Are Docs Catching Up?

In today's issue:

  • Are doctors finally catching up and using AI to save lives?
  • How fasting supports cancer treatment by stressing cancer cells

At the Cleveland Clinic, when a patient walks in with chest pain and everyone’s thinking heart attack, an AI system quietly watches the vitals like a paranoid security guard who never blinks: heart rate, temperature, and oxygen.

Patterns humans miss when things get loud.

Dr. James Morrison says it flags sepsis faster, the deadliest hospital killer in America.

Sepsis is a life-threatening medical emergency that happens when the body overreacts to an infection and starts damaging its own organs.

Last year, they saw over 30,000 sepsis cases. About 2,000 deaths. Then the AI showed up, and hundreds of lives started being saved.

At Duke Health, spine surgeon Dr. Brett Rocco uses AI like GPS for surgery. A 3D, real-time map of the spine, FDA-approved, and already used in over 100 surgeries.

Less time under anesthesia, less bleeding, and less recovery hell.

In Ohio, the Cleveland Clinic is testing a neurological AI trained on brain waves.

Dr. Imad Najm’s epilepsy team can see seizures nearly a minute before they hit.

What are your thoughts here? Is this real hope, or are we unknowingly part of a large-scale experiment?

Fasting and Cancer

Cancer feels random, unfair, and out of our control.

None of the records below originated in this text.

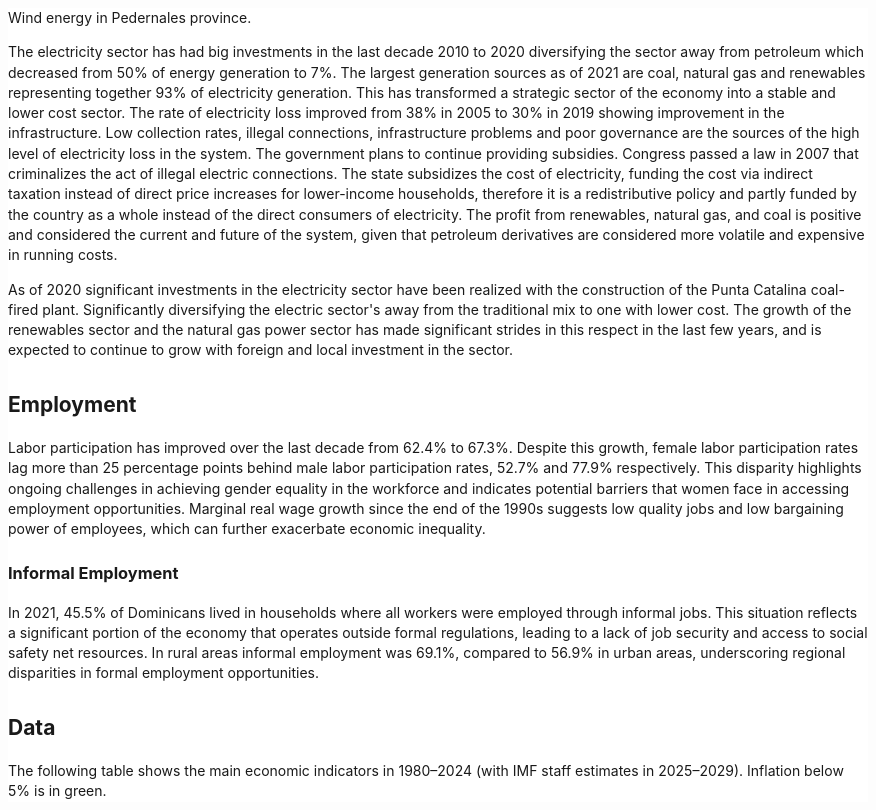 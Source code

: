 Wind energy in Pedernales province.

The electricity sector has had big investments in the last decade 2010 to 2020
diversifying the sector away from petroleum which decreased from 50% of energy
generation to 7%. The largest generation sources as of 2021 are coal, natural
gas and renewables representing together 93% of electricity generation. This
has transformed a strategic sector of the economy into a stable and lower cost
sector. The rate of electricity loss improved from 38% in 2005 to 30% in 2019
showing improvement in the infrastructure. Low collection rates, illegal
connections, infrastructure problems and poor governance are the sources of
the high level of electricity loss in the system. The government plans to
continue providing subsidies. Congress passed a law in 2007 that criminalizes
the act of illegal electric connections. The state subsidizes the cost of
electricity, funding the cost via indirect taxation instead of direct price
increases for lower-income households, therefore it is a redistributive policy
and partly funded by the country as a whole instead of the direct consumers of
electricity. The profit from renewables, natural gas, and coal is positive and
considered the current and future of the system, given that petroleum
derivatives are considered more volatile and expensive in running costs.

As of 2020 significant investments in the electricity sector have been
realized with the construction of the Punta Catalina coal-fired plant.
Significantly diversifying the electric sector's away from the traditional mix
to one with lower cost. The growth of the renewables sector and the natural
gas power sector has made significant strides in this respect in the last few
years, and is expected to continue to grow with foreign and local investment
in the sector.

## Employment

Labor participation has improved over the last decade from 62.4% to 67.3%.
Despite this growth, female labor participation rates lag more than 25
percentage points behind male labor participation rates, 52.7% and 77.9%
respectively. This disparity highlights ongoing challenges in achieving gender
equality in the workforce and indicates potential barriers that women face in
accessing employment opportunities. Marginal real wage growth since the end of
the 1990s suggests low quality jobs and low bargaining power of employees,
which can further exacerbate economic inequality.

### Informal Employment

In 2021, 45.5% of Dominicans lived in households where all workers were
employed through informal jobs. This situation reflects a significant portion
of the economy that operates outside formal regulations, leading to a lack of
job security and access to social safety net resources. In rural areas
informal employment was 69.1%, compared to 56.9% in urban areas, underscoring
regional disparities in formal employment opportunities.

## Data

The following table shows the main economic indicators in 1980–2024 (with IMF
staff estimates in 2025–2029). Inflation below 5% is in green.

But there is a part of the story we never talk about: Cancer cells are not like normal cells; they eat differently, and they grow differently. They're addicted to sugar, and doctors know this so well that they use sugar to find tumors.

They inject a tiny amount of radioactive sugar, and tumors light up like a Walmart parking lot on Black Friday.

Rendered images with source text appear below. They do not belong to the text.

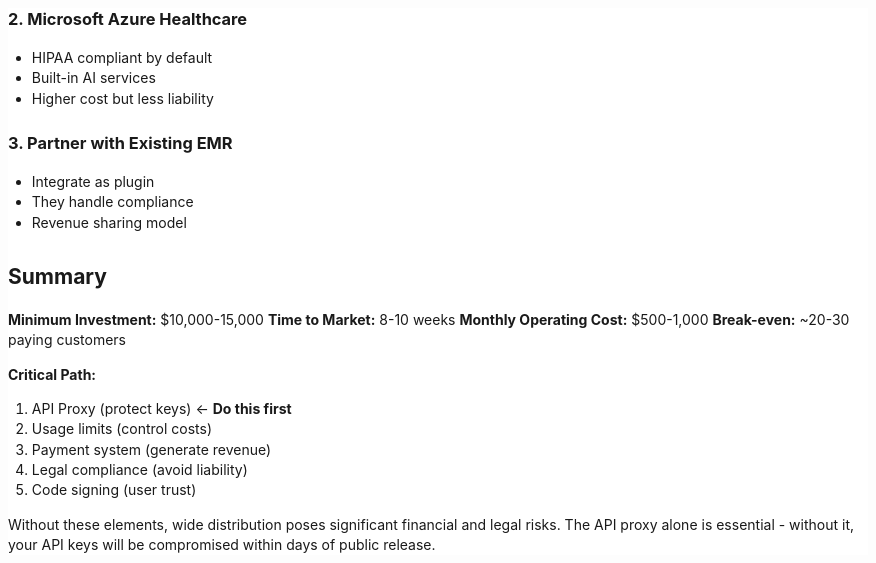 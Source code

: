 ### 2. **Microsoft Azure Healthcare**
- HIPAA compliant by default
- Built-in AI services
- Higher cost but less liability

### 3. **Partner with Existing EMR**
- Integrate as plugin
- They handle compliance
- Revenue sharing model

## Summary

**Minimum Investment:** $10,000-15,000
**Time to Market:** 8-10 weeks
**Monthly Operating Cost:** $500-1,000
**Break-even:** ~20-30 paying customers

**Critical Path:**
1. API Proxy (protect keys) ← **Do this first**
2. Usage limits (control costs)
3. Payment system (generate revenue)
4. Legal compliance (avoid liability)
5. Code signing (user trust)

Without these elements, wide distribution poses significant financial and legal risks. The API proxy alone is essential - without it, your API keys will be compromised within days of public release.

That only works because cancer cells are greedy for glucose. This has been known since the 1920s, when Otto Warburg won a Nobel Prize for showing that cancer burns sugar fast and sloppily.

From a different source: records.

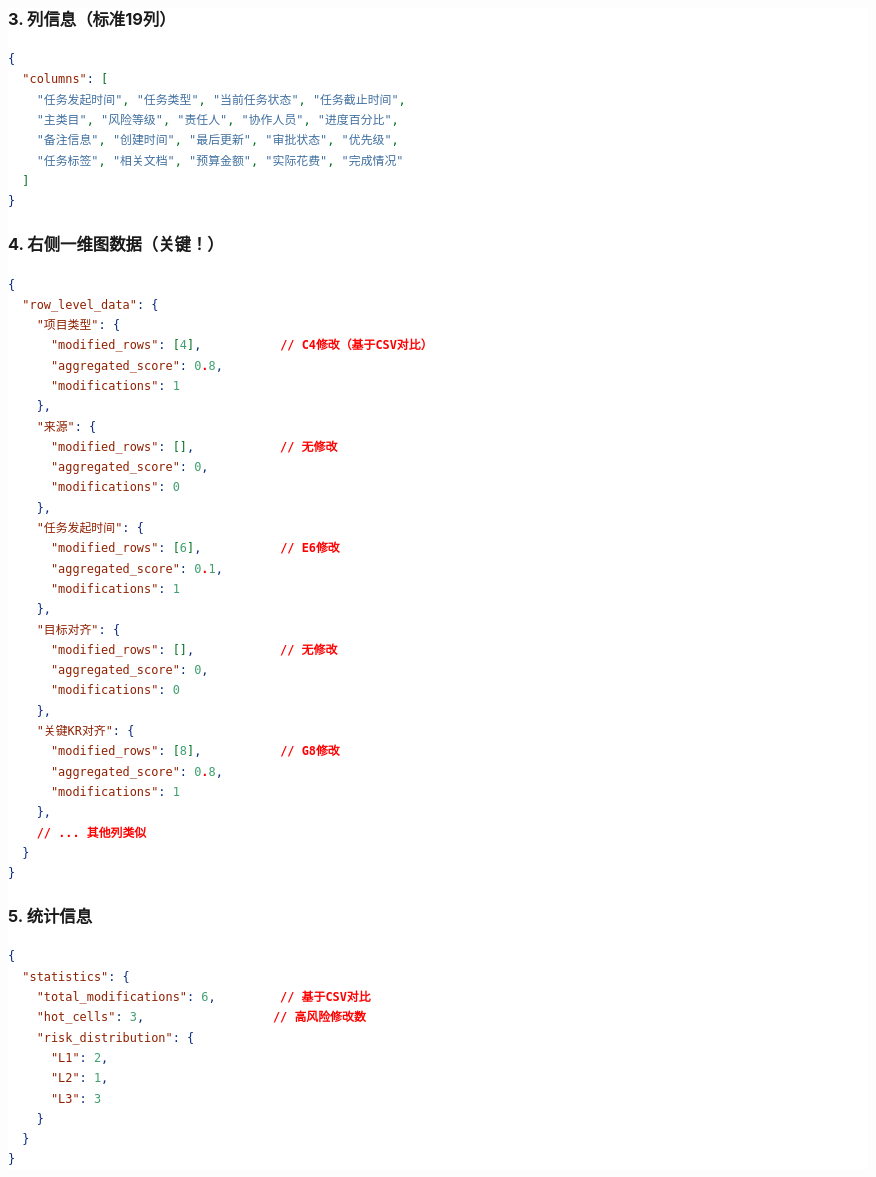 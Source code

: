 ### 3. 列信息（标准19列）
```json
{
  "columns": [
    "任务发起时间", "任务类型", "当前任务状态", "任务截止时间",
    "主类目", "风险等级", "责任人", "协作人员", "进度百分比",
    "备注信息", "创建时间", "最后更新", "审批状态", "优先级",
    "任务标签", "相关文档", "预算金额", "实际花费", "完成情况"
  ]
}
```

### 4. 右侧一维图数据（关键！）
```json
{
  "row_level_data": {
    "项目类型": {
      "modified_rows": [4],           // C4修改（基于CSV对比）
      "aggregated_score": 0.8,
      "modifications": 1
    },
    "来源": {
      "modified_rows": [],            // 无修改
      "aggregated_score": 0,
      "modifications": 0
    },
    "任务发起时间": {
      "modified_rows": [6],           // E6修改
      "aggregated_score": 0.1,
      "modifications": 1
    },
    "目标对齐": {
      "modified_rows": [],            // 无修改
      "aggregated_score": 0,
      "modifications": 0
    },
    "关键KR对齐": {
      "modified_rows": [8],           // G8修改
      "aggregated_score": 0.8,
      "modifications": 1
    },
    // ... 其他列类似
  }
}
```

### 5. 统计信息
```json
{
  "statistics": {
    "total_modifications": 6,         // 基于CSV对比
    "hot_cells": 3,                  // 高风险修改数
    "risk_distribution": {
      "L1": 2,
      "L2": 1,
      "L3": 3
    }
  }
}
```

But this doesn't mean sugar causes cancer by itself; it means cancer depends on high sugar and high insulin to thrive. Healthy cells can switch fuels, but cancer cells struggle when sugar drops.

If cancer depends on sugar, why is nutrition barely discussed in cancer care? And why do hospitals sell soda and cookies while using sugar to detect tumors?

Could this be a cultural blind spot?

This is where fasting comes in.

In studies from USC, the Netherlands, Italy, and Germany, short, supervised fasting before chemo helped healthy cells protect themselves while cancer cells became more vulnerable. Patients often had fewer side effects and felt more in control. Not cured, and not saved. Just less destroyed by the process.

This matters.

But fasting isn't for everyone; it must be supervised. Some cancers respond better than others. Anyone telling you fasting replaces treatment is lying, and anyone telling you this research is nonsense hasn't read the journals yet.

We live in a country where one in two adults will face cancer, childhood cancer is rising, and we treat it like bad luck. But we constantly raise insulin, fuel inflammation, and eat from the moment we wake up to the moment we sleep. Then we act shocked when disease shows up.

Constant eating is extreme.

Fear is natural, but so is hope.

Our bodies carry a quiet advantage.

Caution: Fasting affects each person differently; please talk to a qualified healthcare professional before changing your eating patterns or attempting any form of fasting.